SAINT CROIX RUM FIX
PINK LADY’S ENDANGERED COCKTAIL OF THE MONTH
SAINT CROIX RUM FIX
by Pink Lady
AS THE DAYS GROW LONGER and warmer our thoughts turn to porch drinks – the type of cocktails you want to sip on a veranda as you watch the sun go down. Or, if you live in a shoebox-sized apartment in a city with sky-high real estate, on a stoop or fire escape. Whether sipped on the roof deck or at the garden (AKA basement) level, a cocktail can be a quick “fix” for urban-dwelling blues.
The fix, like the julep or the fizz, is a category of drink born before Prohibition which enjoyed a great deal of popularity through the end of the nineteenth century. “Then the drink – a simple combination of spirits, juice, water, sugar, and ice – mysteriously disappeared,” writes Ted “Dr. Cocktail” Haigh in Vintage Spirits and Forgotten Cocktails.

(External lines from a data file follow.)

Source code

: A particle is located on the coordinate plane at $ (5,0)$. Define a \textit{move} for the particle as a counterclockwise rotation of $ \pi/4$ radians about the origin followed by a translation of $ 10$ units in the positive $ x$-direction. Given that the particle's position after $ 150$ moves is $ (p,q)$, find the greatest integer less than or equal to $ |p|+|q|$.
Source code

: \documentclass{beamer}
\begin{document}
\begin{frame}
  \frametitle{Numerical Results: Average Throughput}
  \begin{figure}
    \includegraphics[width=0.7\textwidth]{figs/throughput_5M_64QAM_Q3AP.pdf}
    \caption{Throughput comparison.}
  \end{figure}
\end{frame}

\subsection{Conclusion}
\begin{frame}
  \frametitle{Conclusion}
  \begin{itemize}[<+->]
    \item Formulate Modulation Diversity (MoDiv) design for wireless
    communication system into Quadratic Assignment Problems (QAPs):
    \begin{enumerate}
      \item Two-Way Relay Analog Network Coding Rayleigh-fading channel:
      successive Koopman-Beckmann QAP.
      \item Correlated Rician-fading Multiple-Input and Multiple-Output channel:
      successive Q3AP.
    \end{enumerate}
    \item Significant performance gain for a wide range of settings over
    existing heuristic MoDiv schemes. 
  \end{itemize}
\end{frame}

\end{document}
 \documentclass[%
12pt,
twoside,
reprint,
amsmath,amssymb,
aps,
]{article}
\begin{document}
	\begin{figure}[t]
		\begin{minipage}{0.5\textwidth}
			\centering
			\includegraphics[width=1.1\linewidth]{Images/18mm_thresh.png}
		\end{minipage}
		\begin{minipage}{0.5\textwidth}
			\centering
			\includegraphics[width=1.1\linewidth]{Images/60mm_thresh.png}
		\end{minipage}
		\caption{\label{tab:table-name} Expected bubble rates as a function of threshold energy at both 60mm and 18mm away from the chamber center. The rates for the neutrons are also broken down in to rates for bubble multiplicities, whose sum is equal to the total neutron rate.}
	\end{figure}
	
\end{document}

The simple drink morphed during its “38-year lifespan” as the bartender’s palette grew, calling for syrups and eventually liqueurs “and the fix’s uniqueness blurred”, writes Dr. Cocktail. “This may be what killed the fix as a class of drink: no overriding identifiable characteristics.” The basic template lives on for modern bartenders, even if they may not realize the structure for what it is: a reliably constructed and refreshing antique.
Dr. Cocktail offers up the St. Croix Rum Fix, which we’re thrilled to mix for a porch hang, originally printed in Albert Barnes’ The Complete Bartender, circa 1884.
SAINT CROIX RUM FIX
2 ounces of Virgin Islands rum • 1/2 ounce of pineapple syrup • juice of 1/2 a lemon • 2 teaspoons of sugar or simple syrup
In a tumbler or large wineglass, combine ingredients. stir until dissolved. pack crushed ice into the glass and garnish garnish with seasonal fruit. serve with a straw.
PINEAPPLE SYRUP
4 cups of cane sugar • 2 cups of water • 1 small fresh pineapple, skinned and cubed
add together in a bowl or quart jar. let stand for 24 hours. remove the pineapple cubes, lightly pressing them with a hand juicer or other method to squeeze some additional juice into the mixture. stir to dissolve any residual sugar. pour the resulting syrup through a tea strainer or cheesecloth lined funnel into a 1.5 liter bottle. add a small dash of spirits (any distillate of at least 😯 proof; 151 rum is recommended) as a preservative. keep refrigerated – it should keep for three months easily.